**What is required:**
Report all lines from the entries below in which "STATE" appears.

**Provided entries:**
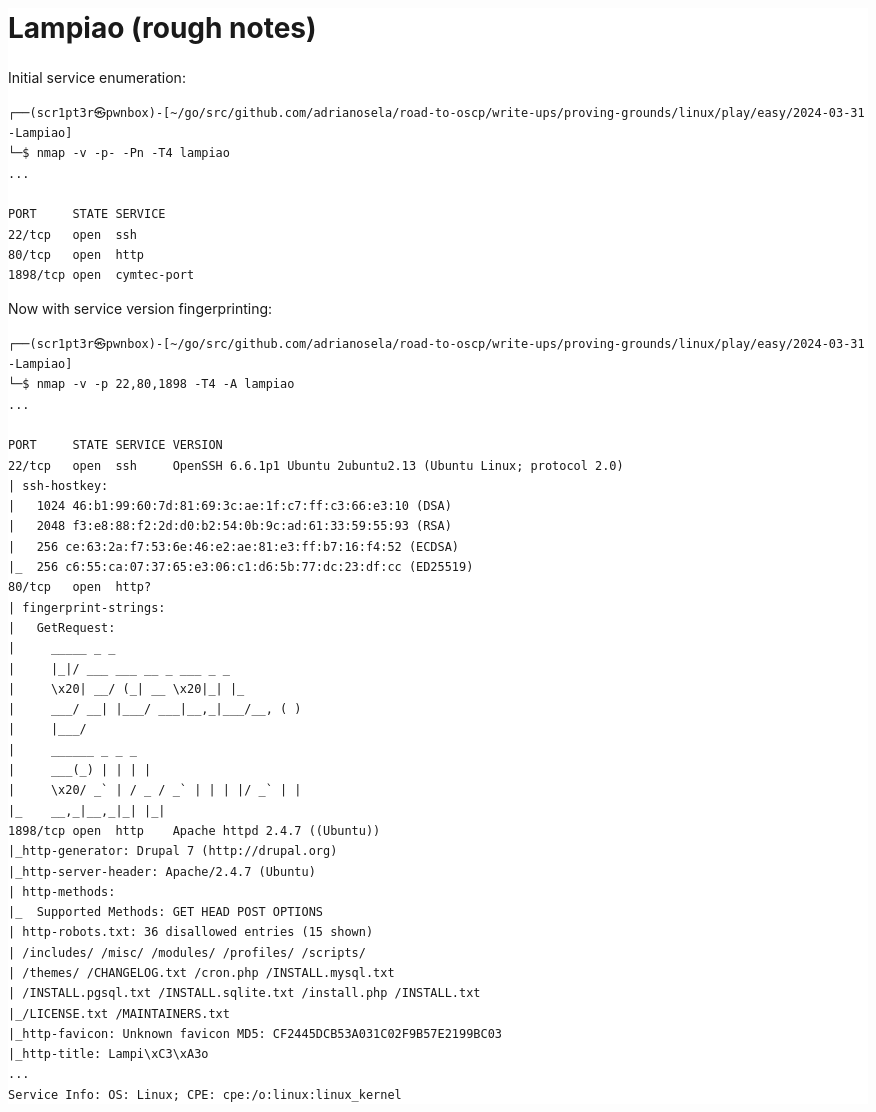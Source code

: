 # Lampiao (rough notes)

Initial service enumeration:

```
┌──(scr1pt3r㉿pwnbox)-[~/go/src/github.com/adrianosela/road-to-oscp/write-ups/proving-grounds/linux/play/easy/2024-03-31-Lampiao]
└─$ nmap -v -p- -Pn -T4 lampiao
...

PORT     STATE SERVICE
22/tcp   open  ssh
80/tcp   open  http
1898/tcp open  cymtec-port
```

Now with service version fingerprinting:

```
┌──(scr1pt3r㉿pwnbox)-[~/go/src/github.com/adrianosela/road-to-oscp/write-ups/proving-grounds/linux/play/easy/2024-03-31-Lampiao]
└─$ nmap -v -p 22,80,1898 -T4 -A lampiao
...

PORT     STATE SERVICE VERSION
22/tcp   open  ssh     OpenSSH 6.6.1p1 Ubuntu 2ubuntu2.13 (Ubuntu Linux; protocol 2.0)
| ssh-hostkey: 
|   1024 46:b1:99:60:7d:81:69:3c:ae:1f:c7:ff:c3:66:e3:10 (DSA)
|   2048 f3:e8:88:f2:2d:d0:b2:54:0b:9c:ad:61:33:59:55:93 (RSA)
|   256 ce:63:2a:f7:53:6e:46:e2:ae:81:e3:ff:b7:16:f4:52 (ECDSA)
|_  256 c6:55:ca:07:37:65:e3:06:c1:d6:5b:77:dc:23:df:cc (ED25519)
80/tcp   open  http?
| fingerprint-strings: 
|   GetRequest: 
|     _____ _ _ 
|     |_|/ ___ ___ __ _ ___ _ _ 
|     \x20| __/ (_| __ \x20|_| |_ 
|     ___/ __| |___/ ___|__,_|___/__, ( ) 
|     |___/ 
|     ______ _ _ _ 
|     ___(_) | | | |
|     \x20/ _` | / _ / _` | | | |/ _` | |
|_    __,_|__,_|_| |_|
1898/tcp open  http    Apache httpd 2.4.7 ((Ubuntu))
|_http-generator: Drupal 7 (http://drupal.org)
|_http-server-header: Apache/2.4.7 (Ubuntu)
| http-methods: 
|_  Supported Methods: GET HEAD POST OPTIONS
| http-robots.txt: 36 disallowed entries (15 shown)
| /includes/ /misc/ /modules/ /profiles/ /scripts/ 
| /themes/ /CHANGELOG.txt /cron.php /INSTALL.mysql.txt 
| /INSTALL.pgsql.txt /INSTALL.sqlite.txt /install.php /INSTALL.txt 
|_/LICENSE.txt /MAINTAINERS.txt
|_http-favicon: Unknown favicon MD5: CF2445DCB53A031C02F9B57E2199BC03
|_http-title: Lampi\xC3\xA3o
...
Service Info: OS: Linux; CPE: cpe:/o:linux:linux_kernel
```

**Task answer:**
PORT     STATE SERVICE
PORT     STATE SERVICE VERSION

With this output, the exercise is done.